Associated Press logo Associated Press 5/2/2017 By MARILYNN MARCHIONE, AP Chief Medical Writer
FILE - This Feb. 27, 2017, file photo shows Jimmy Kimmel, left, and his pregnant wife Molly McNearney at the Vanity Fair Oscar Party in Beverly Hills, Calif. The hole-in-the-heart problem that plagues comedian Jimmy Kimmel's newborn son is one of the most common heart-related birth defects, and it usually can be fixed with surgery. On his show Monday night, the comedian tearfully described the emergency operation needed after his son, William John, was born on April 21. (Photo by Evan Agostini/Invision/AP, File) © The Associated Press FILE - This Feb. 27, 2017, file photo shows Jimmy Kimmel, left, and his pregnant wife Molly McNearney at the Vanity Fair Oscar Party in Beverly Hills, Calif. The hole-in-the-heart problem that plagues comedian Jimmy Kimmel's newborn son is one of the most common heart-related birth defects, and it usually can be fixed with surgery. On his show Monday night, the comedian tearfully described the emergency operation needed after his son, William John, was born on April 21. (Photo by Evan Agostini/Invision/AP, File)

The hole-in-the-heart problem that plagues comedian Jimmy Kimmel's newborn son is one of the most common heart-related birth defects, and it usually can be fixed with surgery.

Some people even live with it for several years before it's detected although the Kimmel baby's is the most severe form and was noticed just a few hours after his birth in Los Angeles on April 21.

On his show Monday night, the comedian tearfully described the emergency operation needed after his son, William John, was found to have tetralogy of Fallot (teh-TRALL-oh-jee of fall-OH.) A quick take on the condition.

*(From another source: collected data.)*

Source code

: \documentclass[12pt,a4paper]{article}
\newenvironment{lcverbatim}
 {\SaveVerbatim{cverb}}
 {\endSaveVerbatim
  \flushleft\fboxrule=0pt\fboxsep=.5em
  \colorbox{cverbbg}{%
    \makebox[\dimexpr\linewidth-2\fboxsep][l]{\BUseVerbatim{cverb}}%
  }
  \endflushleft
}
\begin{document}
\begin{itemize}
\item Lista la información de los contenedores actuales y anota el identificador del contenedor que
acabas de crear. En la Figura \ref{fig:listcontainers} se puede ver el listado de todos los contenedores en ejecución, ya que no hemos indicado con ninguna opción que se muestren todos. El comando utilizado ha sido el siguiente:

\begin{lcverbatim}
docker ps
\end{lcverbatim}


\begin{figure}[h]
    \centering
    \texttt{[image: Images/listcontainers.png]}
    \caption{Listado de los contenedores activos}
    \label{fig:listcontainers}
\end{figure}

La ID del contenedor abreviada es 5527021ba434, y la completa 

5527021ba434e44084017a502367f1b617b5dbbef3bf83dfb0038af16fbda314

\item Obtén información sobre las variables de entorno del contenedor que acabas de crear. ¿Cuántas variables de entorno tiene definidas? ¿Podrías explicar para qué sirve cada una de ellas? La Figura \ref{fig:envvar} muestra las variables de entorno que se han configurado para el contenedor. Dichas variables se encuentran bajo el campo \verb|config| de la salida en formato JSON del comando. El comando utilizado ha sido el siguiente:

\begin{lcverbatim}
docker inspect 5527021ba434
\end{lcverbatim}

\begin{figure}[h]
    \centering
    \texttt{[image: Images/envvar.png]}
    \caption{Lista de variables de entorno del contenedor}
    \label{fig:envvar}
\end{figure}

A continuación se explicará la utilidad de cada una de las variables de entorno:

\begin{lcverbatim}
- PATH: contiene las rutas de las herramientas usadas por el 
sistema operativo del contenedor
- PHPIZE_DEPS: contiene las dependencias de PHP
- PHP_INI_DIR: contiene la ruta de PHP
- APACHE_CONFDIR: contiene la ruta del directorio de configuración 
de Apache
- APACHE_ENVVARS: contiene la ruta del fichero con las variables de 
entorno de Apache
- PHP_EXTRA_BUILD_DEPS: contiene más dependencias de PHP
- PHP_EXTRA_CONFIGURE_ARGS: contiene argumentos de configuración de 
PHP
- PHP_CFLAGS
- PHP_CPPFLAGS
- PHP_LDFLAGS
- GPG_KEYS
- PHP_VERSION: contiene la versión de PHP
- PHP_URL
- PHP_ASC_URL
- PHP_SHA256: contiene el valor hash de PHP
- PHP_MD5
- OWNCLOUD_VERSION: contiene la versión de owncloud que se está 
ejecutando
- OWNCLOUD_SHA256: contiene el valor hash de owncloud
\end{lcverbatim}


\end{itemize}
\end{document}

THINGS NOT WHERE THEY SHOULD BE

Tetralogy means four, a cluster of that many defects. The main one is a hole or opening in the wall separating the two sides of the heart. In a normal heart, the right side pumps oxygen-depleted, or blue blood from other parts of the body to the lungs to get more oxygen. The left side then pumps this oxygen-rich, red blood to the rest of the body.

These types of blood should stay separated, but a hole in the heart wall lets them mix, so some blood without enough oxygen winds up getting pumped out into the body.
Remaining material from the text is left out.